You don't have to imagine. You can do a real cultural economic comparison to other countries: Italy, Greece, Russia, Spain (and others) are countries that index more on your proposed value system: socialization, family, quality of life over hard work.

China, Japan and the US index very highly on the productivity side of the spectrum, China probably significantly more than the US.

Some of those QOL-indexing countries also have high unemployment rates and relatively lower GDP per capita.

Unemployment + GDP are probably the wrong things to optimize for. Personally I believe Unemployment is overloaded as our optimization function for economic health, where median wage increase is more representative of livability.

One question I have (and genuinely can't guess at): if you are unemployed in Greece, on average, what exactly is your quality of life?

All that said, there are countries that strike a healthier balance with strong economies: Germany, Canada, UK.

Zooming way out, my take on productivity generally is: human pressure to push our productivity is inevitable because we still need to solve some very hard, expensive problems: (1) Our history of industrialization has led to unsustainable environmental impact. This may require 10-100x the engineering focus & coordination we've ever had before. (2) Disease still has significant impact. (3) We still need human labor to harvest and transform resources (agriculture, metals) (4) We still need human labor to generate more "life necessities" supply: electricity, housing, water / plumbing.

One could argue that for (3) & (4) we can be more like Germany and we'll still do great. Also one could argue that if we increased taxes / shifted government spend to subsidize housing development (vs. home ownership) we might also be fine.

Edits: grammar

emeerson | 6 years ago | on: Spotify Becomes Latest Tech Company to Hit Pause on Political Ads

Is this even addressing the root cause of 2016 misinformation campaigning? I was assuming most misinformation was distributed as user-generated content, not ads.
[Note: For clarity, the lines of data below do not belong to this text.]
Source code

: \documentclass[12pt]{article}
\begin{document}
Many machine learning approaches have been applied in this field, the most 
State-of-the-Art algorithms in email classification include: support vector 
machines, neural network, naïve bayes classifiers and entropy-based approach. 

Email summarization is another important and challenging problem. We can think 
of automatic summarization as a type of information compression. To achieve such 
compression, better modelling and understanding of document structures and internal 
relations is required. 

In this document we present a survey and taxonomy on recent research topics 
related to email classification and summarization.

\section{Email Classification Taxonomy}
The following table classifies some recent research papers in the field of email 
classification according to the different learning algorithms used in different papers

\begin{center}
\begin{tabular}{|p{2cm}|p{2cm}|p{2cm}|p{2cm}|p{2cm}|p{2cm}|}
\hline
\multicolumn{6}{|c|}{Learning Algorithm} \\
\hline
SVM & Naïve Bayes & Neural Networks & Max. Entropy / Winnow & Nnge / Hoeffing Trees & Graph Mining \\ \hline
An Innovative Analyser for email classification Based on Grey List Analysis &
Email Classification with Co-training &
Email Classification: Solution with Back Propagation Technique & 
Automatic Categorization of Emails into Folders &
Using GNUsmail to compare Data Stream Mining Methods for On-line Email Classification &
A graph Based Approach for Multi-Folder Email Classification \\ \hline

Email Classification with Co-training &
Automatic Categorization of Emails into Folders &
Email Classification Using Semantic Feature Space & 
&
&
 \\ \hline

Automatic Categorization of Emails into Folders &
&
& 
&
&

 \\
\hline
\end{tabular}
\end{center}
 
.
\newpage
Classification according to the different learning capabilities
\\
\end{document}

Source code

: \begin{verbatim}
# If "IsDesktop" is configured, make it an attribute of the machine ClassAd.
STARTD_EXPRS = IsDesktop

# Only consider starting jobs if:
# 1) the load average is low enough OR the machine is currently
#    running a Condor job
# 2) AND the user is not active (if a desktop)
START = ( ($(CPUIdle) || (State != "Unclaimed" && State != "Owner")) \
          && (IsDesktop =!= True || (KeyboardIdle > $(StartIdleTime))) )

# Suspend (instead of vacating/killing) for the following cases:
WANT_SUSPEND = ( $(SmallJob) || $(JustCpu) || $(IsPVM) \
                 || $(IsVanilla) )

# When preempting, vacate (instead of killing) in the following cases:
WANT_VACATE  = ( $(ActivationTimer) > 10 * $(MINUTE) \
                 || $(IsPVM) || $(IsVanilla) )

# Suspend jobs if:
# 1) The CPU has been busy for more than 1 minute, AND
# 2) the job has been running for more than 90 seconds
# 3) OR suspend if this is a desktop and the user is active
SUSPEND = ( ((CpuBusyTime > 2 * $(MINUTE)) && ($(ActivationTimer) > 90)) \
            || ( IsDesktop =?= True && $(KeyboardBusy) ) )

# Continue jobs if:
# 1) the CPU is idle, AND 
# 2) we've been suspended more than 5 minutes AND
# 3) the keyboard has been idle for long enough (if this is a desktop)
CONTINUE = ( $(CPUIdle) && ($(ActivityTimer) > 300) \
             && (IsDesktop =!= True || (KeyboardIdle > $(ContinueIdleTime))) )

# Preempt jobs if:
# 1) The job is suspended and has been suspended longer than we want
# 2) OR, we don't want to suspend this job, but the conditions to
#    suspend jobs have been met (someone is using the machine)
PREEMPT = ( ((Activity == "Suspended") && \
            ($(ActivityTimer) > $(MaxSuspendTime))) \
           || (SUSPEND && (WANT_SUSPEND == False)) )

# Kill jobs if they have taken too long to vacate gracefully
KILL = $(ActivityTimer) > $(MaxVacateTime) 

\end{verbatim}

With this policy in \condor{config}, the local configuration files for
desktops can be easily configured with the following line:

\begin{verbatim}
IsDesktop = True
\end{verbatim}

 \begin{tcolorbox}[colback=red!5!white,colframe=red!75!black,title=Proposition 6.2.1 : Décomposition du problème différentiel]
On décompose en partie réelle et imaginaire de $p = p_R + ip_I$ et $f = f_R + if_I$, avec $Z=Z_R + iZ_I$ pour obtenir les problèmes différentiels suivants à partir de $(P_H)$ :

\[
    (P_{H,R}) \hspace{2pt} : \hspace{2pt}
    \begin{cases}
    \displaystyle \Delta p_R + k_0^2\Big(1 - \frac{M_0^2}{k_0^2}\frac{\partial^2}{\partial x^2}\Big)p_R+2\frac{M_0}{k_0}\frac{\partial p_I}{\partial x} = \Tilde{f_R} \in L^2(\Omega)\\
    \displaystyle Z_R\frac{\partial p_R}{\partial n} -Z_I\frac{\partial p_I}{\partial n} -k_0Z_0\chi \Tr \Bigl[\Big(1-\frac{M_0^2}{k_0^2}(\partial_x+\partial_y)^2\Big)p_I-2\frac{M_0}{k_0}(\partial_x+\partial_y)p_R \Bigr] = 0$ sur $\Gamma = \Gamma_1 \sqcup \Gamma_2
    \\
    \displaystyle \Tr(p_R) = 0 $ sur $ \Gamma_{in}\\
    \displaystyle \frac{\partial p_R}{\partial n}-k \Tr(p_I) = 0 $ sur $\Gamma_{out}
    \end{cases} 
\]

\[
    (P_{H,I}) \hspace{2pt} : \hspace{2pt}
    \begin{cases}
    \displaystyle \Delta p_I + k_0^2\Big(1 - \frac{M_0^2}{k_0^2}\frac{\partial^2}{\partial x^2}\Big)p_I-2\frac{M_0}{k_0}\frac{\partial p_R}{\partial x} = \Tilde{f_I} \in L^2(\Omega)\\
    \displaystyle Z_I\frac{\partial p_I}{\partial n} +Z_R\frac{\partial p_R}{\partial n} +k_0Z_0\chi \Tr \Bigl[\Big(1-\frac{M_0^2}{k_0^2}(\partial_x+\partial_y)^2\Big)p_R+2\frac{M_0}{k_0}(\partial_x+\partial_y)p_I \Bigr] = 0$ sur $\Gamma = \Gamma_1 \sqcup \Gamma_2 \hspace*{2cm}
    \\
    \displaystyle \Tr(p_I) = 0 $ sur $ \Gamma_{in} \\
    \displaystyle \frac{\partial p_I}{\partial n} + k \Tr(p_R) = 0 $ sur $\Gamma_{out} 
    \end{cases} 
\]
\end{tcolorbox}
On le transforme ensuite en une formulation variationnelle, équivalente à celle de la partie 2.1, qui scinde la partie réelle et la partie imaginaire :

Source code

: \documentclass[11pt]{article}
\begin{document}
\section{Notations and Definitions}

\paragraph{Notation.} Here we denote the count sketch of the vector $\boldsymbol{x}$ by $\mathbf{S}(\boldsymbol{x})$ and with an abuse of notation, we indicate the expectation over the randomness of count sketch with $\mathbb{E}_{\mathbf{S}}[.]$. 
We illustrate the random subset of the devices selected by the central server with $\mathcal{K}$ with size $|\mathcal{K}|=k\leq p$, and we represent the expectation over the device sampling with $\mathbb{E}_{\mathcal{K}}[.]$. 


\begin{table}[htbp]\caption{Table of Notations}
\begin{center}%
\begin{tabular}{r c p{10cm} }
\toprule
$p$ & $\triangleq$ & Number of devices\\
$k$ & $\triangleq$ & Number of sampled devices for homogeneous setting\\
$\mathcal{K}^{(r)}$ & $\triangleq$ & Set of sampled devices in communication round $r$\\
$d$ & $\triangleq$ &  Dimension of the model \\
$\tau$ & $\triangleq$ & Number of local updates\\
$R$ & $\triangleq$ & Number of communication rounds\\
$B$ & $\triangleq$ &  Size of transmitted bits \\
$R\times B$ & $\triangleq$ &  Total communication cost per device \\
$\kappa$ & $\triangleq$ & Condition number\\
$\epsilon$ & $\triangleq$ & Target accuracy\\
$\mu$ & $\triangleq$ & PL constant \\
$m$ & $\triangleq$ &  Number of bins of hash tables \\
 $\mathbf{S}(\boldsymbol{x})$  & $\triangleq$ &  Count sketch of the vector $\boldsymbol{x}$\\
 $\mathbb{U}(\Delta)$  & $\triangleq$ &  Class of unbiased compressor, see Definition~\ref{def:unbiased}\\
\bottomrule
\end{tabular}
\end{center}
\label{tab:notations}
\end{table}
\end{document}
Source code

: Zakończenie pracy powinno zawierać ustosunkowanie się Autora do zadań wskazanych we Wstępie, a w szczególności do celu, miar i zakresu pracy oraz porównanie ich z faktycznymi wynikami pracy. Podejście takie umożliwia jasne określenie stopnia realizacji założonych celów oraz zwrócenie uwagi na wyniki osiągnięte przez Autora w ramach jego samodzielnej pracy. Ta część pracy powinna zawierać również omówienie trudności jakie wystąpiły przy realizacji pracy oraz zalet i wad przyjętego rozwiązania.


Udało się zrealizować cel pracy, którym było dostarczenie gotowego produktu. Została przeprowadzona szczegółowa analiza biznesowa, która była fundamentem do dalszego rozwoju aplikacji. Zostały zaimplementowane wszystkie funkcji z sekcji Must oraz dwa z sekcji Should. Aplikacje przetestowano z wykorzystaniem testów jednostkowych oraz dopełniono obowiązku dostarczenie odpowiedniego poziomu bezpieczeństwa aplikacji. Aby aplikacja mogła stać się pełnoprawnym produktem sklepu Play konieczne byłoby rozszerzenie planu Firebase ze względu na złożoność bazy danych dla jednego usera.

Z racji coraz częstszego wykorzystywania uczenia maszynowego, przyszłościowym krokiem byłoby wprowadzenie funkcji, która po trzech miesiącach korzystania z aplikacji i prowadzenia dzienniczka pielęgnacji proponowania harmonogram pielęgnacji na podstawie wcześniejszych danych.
How much was Spotify exploited as a media platform for campaign misinformation? Its cute that Spotify is doing this, but I think Facebook + Twitter were the big distribution channels (and probably Reddit is closest to the “astroturf core”).

Edit: grammar

emeerson | 7 years ago | on: Ask HN: How to speak like a leader, not like an engineer?

This is very wise advice, and I can especially appreciate the layer of empathy: empower engineers to add to their toolchain (mgmt or technical).

To complement this thinking, however, I also expect a leader to align engineers to business priorities. There is a fine line to walk in balancing the growth of engineers with the needs of a business. I expect engineers with certain years of experience to understand that as professionals we are hired to address these needs.

Of course there is also the flip side of this alignment: aligning the business to the real (vs. imagined) capabilities or investment needed.